Here are some pieces from the past that celebrate Brigid of Ireland and women like her of today.
2009 — Today Is Saint Brigid’s Day
February 1 is Ibolc. It marks the first stirrings of spring in Ireland. St. Brigid’s Day is attached to it. Candlemas is also attached to it, marking the 40 days after Christmas when Mary went to the Temple, with baby Jesus in tow, to honor the rules for being ritually purified after giving birth, and thus meeting Simeon and Anna. It’s the Candle Mass in the old days because everyone in Ireland brought their special, home-use beeswax candle to the meeting for a blessing. Those candles symbolized the presence of God, the flame of the Spirit with them. As with all the big days of the Christian year, Brigid’s Day is all mixed up with legend, the seasons of paganism, and arguments over what is the best way to honor her memory.
I’m not bothering with the controversies too much. I feel free to strain out good things from not-so-good things whenever I can. I’m into “testing everything and holding on to what is good” as Paul instructs the Thessalonians to do. Using Jesus’ metaphor another way, I think we should strain out the gnat of good and not swallow the camel of nonsense when we need to.
I like to remember the Brigids of my own era on Brigid’s Day. As the church was first forming, brilliantly, in Ireland, Brigid was a great leader (see last year’s blog about it, if you like). At the site of the community she founded and lead in Kildare, we visited the enclosure for the perpetual flame that Brigid tended and which burned for over a thousand years before Protestants doused it. The flame was a sign of the presence of Jesus in the heart of Ireland. The guide told us that the flame’s keepers were on a twenty-day cycle. Nineteen women were selected to keep the fire going and on the twentieth night Brigid kept it herself.

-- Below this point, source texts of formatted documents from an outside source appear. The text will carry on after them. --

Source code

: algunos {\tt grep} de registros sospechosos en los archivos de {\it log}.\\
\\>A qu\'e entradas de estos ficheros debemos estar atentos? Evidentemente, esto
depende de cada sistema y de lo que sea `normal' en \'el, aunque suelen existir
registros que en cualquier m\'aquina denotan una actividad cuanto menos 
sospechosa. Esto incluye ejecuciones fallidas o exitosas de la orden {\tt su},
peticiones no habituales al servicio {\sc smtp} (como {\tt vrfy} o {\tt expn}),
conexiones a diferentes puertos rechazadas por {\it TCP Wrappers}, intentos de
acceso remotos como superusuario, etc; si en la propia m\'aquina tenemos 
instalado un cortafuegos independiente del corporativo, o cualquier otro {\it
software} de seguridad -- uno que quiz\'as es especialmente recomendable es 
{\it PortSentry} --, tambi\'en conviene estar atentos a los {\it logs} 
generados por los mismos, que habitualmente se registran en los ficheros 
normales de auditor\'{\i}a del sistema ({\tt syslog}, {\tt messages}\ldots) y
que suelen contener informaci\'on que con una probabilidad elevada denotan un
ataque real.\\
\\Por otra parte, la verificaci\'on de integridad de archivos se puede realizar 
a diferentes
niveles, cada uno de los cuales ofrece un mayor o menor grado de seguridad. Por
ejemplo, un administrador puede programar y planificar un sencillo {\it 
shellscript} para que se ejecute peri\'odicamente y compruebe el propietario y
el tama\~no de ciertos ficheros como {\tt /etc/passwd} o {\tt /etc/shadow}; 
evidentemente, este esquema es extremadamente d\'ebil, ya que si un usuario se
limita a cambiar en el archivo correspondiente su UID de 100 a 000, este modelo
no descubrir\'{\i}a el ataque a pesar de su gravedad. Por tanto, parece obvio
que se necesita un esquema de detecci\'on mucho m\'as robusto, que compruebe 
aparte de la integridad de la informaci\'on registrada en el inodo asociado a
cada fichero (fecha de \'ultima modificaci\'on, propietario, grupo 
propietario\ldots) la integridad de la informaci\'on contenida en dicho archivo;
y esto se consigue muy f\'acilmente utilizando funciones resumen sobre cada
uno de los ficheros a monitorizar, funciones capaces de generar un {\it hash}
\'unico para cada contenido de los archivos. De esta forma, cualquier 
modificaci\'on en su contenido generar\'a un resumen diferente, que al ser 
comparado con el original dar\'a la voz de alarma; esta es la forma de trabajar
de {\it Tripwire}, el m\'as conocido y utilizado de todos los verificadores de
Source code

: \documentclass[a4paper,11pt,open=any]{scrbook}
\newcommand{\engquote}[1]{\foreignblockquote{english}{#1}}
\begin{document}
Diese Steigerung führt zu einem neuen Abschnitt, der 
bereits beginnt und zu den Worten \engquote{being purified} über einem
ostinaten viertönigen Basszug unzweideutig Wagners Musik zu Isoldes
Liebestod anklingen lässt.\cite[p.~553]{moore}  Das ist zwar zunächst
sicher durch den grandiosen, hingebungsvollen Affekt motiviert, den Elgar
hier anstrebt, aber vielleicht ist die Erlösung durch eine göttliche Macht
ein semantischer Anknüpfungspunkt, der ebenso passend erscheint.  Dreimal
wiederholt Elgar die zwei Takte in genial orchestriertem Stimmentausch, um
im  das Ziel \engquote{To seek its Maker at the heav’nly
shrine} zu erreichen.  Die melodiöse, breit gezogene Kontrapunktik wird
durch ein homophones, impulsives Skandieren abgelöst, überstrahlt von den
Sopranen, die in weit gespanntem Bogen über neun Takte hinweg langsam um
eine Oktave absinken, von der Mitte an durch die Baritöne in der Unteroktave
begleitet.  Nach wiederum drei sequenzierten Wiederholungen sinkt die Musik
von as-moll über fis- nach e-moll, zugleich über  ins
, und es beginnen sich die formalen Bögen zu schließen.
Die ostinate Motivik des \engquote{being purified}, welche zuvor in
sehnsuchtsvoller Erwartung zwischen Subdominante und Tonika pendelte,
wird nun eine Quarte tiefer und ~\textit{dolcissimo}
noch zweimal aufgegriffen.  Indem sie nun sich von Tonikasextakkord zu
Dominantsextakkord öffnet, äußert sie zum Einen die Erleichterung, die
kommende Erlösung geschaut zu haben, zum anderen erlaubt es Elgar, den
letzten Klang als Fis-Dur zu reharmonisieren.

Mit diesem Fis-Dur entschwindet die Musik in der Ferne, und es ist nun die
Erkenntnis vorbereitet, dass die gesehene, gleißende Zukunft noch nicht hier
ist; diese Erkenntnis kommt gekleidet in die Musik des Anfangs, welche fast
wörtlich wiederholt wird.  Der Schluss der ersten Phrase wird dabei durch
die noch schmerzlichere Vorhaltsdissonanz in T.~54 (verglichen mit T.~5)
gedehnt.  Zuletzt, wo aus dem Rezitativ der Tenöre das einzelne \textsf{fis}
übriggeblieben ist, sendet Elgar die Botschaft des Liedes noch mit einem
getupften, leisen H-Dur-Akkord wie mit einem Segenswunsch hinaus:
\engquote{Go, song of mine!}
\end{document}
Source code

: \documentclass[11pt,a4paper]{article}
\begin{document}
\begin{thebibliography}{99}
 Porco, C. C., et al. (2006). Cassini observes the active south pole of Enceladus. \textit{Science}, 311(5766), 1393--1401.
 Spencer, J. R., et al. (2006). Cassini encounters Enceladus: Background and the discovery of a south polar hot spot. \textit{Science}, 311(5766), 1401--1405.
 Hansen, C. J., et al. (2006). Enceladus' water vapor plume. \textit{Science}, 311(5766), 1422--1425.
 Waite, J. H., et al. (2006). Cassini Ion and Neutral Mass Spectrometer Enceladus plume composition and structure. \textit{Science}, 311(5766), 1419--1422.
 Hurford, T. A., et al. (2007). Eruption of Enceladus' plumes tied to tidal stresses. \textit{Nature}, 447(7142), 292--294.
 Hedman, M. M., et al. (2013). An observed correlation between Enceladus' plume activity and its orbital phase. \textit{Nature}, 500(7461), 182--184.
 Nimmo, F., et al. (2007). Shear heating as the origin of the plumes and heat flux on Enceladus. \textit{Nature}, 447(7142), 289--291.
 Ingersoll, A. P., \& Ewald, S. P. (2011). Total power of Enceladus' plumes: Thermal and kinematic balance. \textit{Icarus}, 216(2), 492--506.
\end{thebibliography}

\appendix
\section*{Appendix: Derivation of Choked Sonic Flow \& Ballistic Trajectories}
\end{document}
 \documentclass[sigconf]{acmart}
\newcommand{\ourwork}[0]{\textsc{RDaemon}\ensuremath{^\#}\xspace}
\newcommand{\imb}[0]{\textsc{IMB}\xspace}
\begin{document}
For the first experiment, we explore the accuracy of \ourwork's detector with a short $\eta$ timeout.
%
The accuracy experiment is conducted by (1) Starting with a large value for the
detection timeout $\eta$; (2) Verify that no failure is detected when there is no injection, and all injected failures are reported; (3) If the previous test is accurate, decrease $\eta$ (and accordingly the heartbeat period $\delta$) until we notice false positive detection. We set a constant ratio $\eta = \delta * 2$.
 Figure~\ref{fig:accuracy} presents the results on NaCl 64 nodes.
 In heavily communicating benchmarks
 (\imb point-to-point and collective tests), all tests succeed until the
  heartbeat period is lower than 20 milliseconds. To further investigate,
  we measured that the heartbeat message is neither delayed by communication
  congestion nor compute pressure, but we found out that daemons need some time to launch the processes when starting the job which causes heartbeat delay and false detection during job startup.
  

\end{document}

I like the idea of nineteen women keeping the flame of faith going. I know several sets of those kind of women, and so do you. They are keeping faith alive in a time when there are a lot more than Protestants trying to douse it! I collected my own roster, just to celebrate the idea that women are still courageously tending the flame. I listed the first nineteen who randomly came to my mind, below, and resisted listing nineteen more. I know many women who keep the flame burning among the Circle of Hope. I thought you might like to add one or two to the list, as well.
Brigid’s Day is a good day to celebrate what burns with the fire of Jesus. It is a good day to celebrate faithful women who tend the flame and to imagine all the good they are causing to stir up springtime in the winter of the world. By selecting nineteen I did not mean to deselect all the rest, of course — this is not the Grammy Awards of spirituality! I just want us to look around on Brigid’s Day and note the spark of the perpetual flame in each one, celebrate what God has done, and anticipate what God might do.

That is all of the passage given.